2Step 2: Find Moles of Reactants
The amount of substance can be calculated using the formula n = m / Mr. Hence, the number of moles for: Hydrogen (\(H_{2}\)) is \(1.00 g / 2.02 g/mol \approx 0.495 mol\) and Oxygen (\(O_{2}\)) is \(8.60 g / 32.00 g/mol \approx 0.269 mol\).
3Step 3: Find Moles of Products
From the stoichiometry of the chemical equation, it shows that the amount of \(H_{2}O\) formed is twice the amount of \(H_{2}\) used. Therefore, \(0.495 mol / 2 = 0.2475 mol\) of \(H_{2}O\) vapor is produced. Consequently, \(O_{2} = 0.269 mol - 0.2475 mol = 0.0215 mol\) is unused and remains.
4Step 4: Use Ideal Gas Law to find Pressure
The Ideal Gas Law is given by \(PV = nRT\), where P is pressure, V is volume, n is the number of moles, R is the gas constant and T is the temperature in Kelvin. For this calculation, R = 0.0821 Latm/molK and T = 25°C + 273.15 = 298.15 K. Solving for pressure, \(P = nRT/V = (0.0215 mol + 0.2475 mol)(0.0821 Latm/molK)(298.15K) / 1.500 L = 1.919 atm\).

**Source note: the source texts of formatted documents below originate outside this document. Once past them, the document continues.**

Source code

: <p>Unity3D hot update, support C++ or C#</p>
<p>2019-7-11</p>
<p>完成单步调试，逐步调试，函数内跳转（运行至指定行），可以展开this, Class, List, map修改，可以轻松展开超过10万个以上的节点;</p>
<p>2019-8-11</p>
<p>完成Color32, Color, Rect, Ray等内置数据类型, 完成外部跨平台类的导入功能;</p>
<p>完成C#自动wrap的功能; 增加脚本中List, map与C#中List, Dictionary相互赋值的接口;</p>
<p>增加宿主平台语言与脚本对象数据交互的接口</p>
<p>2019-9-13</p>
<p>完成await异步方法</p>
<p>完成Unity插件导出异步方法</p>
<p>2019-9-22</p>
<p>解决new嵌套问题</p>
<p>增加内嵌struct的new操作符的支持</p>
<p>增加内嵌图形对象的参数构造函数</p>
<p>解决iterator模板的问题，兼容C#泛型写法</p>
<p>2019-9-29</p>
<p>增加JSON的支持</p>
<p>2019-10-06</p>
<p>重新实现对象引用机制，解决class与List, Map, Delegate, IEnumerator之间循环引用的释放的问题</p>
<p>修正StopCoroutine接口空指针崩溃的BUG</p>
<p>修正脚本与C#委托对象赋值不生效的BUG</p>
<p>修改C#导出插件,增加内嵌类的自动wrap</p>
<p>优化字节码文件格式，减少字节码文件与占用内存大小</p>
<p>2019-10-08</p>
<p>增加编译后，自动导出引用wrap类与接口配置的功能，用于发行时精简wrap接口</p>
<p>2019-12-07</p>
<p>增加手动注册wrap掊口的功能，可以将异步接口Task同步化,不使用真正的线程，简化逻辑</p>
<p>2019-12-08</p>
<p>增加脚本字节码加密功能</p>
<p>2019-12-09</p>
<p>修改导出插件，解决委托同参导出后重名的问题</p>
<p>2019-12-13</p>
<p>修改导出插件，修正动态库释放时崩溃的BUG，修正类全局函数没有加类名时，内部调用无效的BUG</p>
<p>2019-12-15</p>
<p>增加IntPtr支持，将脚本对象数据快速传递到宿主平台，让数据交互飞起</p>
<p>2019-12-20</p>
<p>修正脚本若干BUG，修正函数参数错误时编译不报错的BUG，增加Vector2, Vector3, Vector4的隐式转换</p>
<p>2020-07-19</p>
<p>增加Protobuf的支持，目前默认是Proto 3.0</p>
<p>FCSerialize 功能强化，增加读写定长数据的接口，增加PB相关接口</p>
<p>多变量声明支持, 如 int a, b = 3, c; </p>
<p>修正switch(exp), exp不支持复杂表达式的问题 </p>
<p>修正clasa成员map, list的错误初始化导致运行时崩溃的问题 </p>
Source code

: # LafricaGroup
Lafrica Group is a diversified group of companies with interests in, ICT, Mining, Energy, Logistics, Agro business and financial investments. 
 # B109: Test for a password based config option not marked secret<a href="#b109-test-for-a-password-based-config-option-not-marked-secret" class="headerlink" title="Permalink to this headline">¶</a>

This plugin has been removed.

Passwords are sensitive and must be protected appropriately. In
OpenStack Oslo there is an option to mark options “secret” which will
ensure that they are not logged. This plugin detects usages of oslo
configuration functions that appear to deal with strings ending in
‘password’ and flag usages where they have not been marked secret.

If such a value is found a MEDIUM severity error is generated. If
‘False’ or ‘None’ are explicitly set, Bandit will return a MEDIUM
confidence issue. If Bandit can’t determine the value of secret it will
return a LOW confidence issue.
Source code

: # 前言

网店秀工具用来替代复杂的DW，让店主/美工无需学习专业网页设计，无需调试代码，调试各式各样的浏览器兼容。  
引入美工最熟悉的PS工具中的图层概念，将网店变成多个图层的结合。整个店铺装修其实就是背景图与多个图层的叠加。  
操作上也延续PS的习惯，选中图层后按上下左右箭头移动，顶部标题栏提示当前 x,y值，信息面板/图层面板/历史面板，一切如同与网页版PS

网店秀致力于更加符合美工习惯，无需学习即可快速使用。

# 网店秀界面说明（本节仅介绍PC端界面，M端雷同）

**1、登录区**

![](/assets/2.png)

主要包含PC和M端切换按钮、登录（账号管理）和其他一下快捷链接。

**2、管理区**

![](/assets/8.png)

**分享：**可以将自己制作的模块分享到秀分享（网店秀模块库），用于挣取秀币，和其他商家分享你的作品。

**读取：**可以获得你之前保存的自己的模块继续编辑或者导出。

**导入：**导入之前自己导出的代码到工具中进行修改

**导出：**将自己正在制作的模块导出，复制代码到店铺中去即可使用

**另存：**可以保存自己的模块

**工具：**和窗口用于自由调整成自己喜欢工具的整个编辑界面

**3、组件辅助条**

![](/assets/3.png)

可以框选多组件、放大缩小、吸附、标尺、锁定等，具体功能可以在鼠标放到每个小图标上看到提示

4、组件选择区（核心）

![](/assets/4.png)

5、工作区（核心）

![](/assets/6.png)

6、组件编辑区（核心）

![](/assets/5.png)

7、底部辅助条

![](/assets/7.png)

5Step 5: Subtract Water Vapor Pressure
The total pressure earlier calculated includes the pressure due to water vapor. The water vapor pressure must be subtracted from the total pressure to get the final pressure in the flask. The pressure of water vapor at 25°C is given as 23.8 mmHg, which can be converted to atm by using the conversion factor 1 atm = 760 mmHg. Hence, 23.8 mmHg = \(23.8 mmHg / 760 = 0.0313 atm\). The final pressure in the flask will be \(1.919 atm - 0.0313 atm = 1.888 atm\) rounded to three decimal places.
Key Concepts
StoichiometryChemical ReactionVapor PressureMole Calculation
Stoichiometry
Stoichiometry is the part of chemistry that deals with the quantitative relationships between the substances involved in chemical reactions. It allows us to predict how much of each substance is consumed or produced in a reaction.

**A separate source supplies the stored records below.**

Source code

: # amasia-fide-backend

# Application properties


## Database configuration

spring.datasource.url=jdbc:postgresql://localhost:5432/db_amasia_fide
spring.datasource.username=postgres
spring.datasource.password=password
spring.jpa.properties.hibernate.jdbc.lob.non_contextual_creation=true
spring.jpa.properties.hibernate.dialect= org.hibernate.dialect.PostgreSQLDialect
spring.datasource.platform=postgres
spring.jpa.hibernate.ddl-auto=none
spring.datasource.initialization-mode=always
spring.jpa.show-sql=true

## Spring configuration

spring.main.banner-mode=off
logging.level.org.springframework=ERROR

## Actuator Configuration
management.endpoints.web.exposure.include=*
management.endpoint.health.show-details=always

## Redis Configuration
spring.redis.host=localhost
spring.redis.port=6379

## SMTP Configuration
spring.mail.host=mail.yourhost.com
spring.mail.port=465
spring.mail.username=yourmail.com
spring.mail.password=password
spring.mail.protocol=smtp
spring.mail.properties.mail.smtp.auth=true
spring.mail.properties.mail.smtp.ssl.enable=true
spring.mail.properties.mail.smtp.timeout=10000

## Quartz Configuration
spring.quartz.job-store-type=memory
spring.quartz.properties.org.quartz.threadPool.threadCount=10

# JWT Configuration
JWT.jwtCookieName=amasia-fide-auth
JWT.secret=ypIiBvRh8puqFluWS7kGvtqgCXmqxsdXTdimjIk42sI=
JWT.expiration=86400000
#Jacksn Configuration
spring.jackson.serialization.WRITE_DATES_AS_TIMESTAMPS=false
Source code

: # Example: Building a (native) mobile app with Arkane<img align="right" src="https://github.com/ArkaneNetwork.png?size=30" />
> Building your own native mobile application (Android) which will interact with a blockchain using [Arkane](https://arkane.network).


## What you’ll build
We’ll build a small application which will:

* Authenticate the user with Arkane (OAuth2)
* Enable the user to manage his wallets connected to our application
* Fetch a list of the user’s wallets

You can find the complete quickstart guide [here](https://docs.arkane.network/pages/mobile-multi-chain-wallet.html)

In the balanced equation \(2H_{2} + O_{2} \rightarrow 2H_{2}O\), stoichiometry tells us that every 2 moles of hydrogen \(H_{2}\) react with 1 mole of oxygen \(O_{2}\) to form 2 moles of water \(H_{2}O\). By using stoichiometry, we can determine how much oxygen is required or how much water will form from a given amount of hydrogen.
This is vital in understanding the calculations and ensuring that the reaction conditions are optimal.
In the balanced equation \(2H_{2} + O_{2} \rightarrow 2H_{2}O\), stoichiometry tells us that every 2 moles of hydrogen \(H_{2}\) react with 1 mole of oxygen \(O_{2}\) to form 2 moles of water \(H_{2}O\). By using stoichiometry, we can determine how much oxygen is required or how much water will form from a given amount of hydrogen.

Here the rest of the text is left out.